***** Information given *****

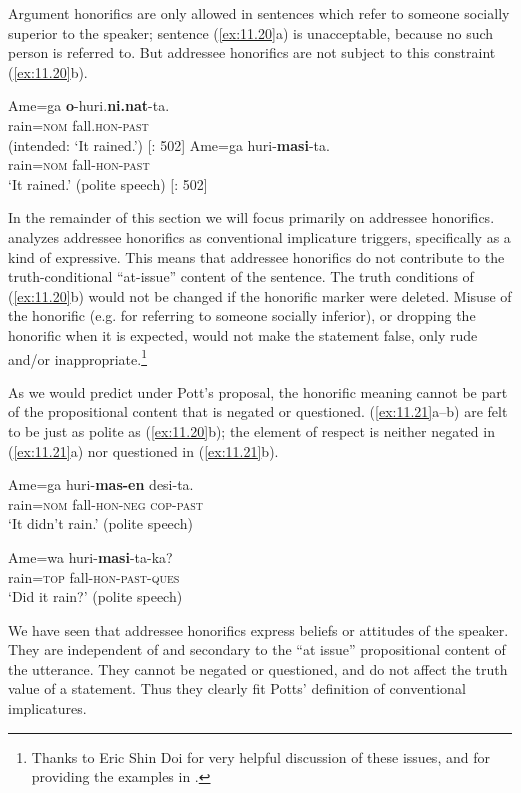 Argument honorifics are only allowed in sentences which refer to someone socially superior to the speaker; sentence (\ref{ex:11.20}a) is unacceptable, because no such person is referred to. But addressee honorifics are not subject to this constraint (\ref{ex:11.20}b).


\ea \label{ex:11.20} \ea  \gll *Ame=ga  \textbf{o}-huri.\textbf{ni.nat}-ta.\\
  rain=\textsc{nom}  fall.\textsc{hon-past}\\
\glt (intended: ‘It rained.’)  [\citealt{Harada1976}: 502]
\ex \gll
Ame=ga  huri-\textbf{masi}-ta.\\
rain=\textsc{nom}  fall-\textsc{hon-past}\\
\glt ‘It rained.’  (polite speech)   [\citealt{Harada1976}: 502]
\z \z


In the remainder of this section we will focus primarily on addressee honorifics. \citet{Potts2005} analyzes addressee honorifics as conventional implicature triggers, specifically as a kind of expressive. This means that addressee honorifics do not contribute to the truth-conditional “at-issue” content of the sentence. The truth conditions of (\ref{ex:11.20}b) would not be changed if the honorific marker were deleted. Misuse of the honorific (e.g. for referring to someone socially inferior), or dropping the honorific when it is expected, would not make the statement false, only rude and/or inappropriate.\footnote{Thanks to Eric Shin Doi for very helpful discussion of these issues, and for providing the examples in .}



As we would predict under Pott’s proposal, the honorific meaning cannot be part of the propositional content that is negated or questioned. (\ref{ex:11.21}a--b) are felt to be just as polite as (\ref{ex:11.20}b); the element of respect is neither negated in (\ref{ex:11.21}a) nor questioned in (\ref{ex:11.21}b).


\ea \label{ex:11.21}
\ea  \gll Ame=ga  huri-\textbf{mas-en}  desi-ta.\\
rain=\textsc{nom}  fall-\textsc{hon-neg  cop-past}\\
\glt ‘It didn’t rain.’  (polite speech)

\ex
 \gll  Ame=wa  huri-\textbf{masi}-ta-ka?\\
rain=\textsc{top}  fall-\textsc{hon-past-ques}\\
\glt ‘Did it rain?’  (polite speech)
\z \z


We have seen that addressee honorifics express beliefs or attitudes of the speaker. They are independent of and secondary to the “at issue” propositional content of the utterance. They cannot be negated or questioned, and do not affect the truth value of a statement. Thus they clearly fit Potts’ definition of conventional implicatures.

*****

Assigned task
Return an exact copy of the data above, apart from any pictures.

Finished task
 Argument honorifics are only allowed in sentences which refer to someone socially superior to the speaker; sentence (\ref{ex:11.20}a) is unacceptable, because no such person is referred to. But addressee honorifics are not subject to this constraint (\ref{ex:11.20}b).


\ea \label{ex:11.20} \ea  \gll *Ame=ga  \textbf{o}-huri.\textbf{ni.nat}-ta.\\
  rain=\textsc{nom}  fall.\textsc{hon-past}\\
\glt (intended: ‘It rained.’)  [\citealt{Harada1976}: 502]
\ex \gll
Ame=ga  huri-\textbf{masi}-ta.\\
rain=\textsc{nom}  fall-\textsc{hon-past}\\
\glt ‘It rained.’  (polite speech)   [\citealt{Harada1976}: 502]
\z \z


In the remainder of this section we will focus primarily on addressee honorifics. \citet{Potts2005} analyzes addressee honorifics as conventional implicature triggers, specifically as a kind of expressive. This means that addressee honorifics do not contribute to the truth-conditional “at-issue” content of the sentence. The truth conditions of (\ref{ex:11.20}b) would not be changed if the honorific marker were deleted. Misuse of the honorific (e.g. for referring to someone socially inferior), or dropping the honorific when it is expected, would not make the statement false, only rude and/or inappropriate.\footnote{Thanks to Eric Shin Doi for very helpful discussion of these issues, and for providing the examples in .}



As we would predict under Pott’s proposal, the honorific meaning cannot be part of the propositional content that is negated or questioned. (\ref{ex:11.21}a--b) are felt to be just as polite as (\ref{ex:11.20}b); the element of respect is neither negated in (\ref{ex:11.21}a) nor questioned in (\ref{ex:11.21}b).


\ea \label{ex:11.21}
\ea  \gll Ame=ga  huri-\textbf{mas-en}  desi-ta.\\
rain=\textsc{nom}  fall-\textsc{hon-neg  cop-past}\\
\glt ‘It didn’t rain.’  (polite speech)

\ex
 \gll  Ame=wa  huri-\textbf{masi}-ta-ka?\\
rain=\textsc{top}  fall-\textsc{hon-past-ques}\\
\glt ‘Did it rain?’  (polite speech)
\z \z


We have seen that addressee honorifics express beliefs or attitudes of the speaker. They are independent of and secondary to the “at issue” propositional content of the utterance. They cannot be negated or questioned, and do not affect the truth value of a statement. Thus they clearly fit Potts’ definition of conventional implicatures.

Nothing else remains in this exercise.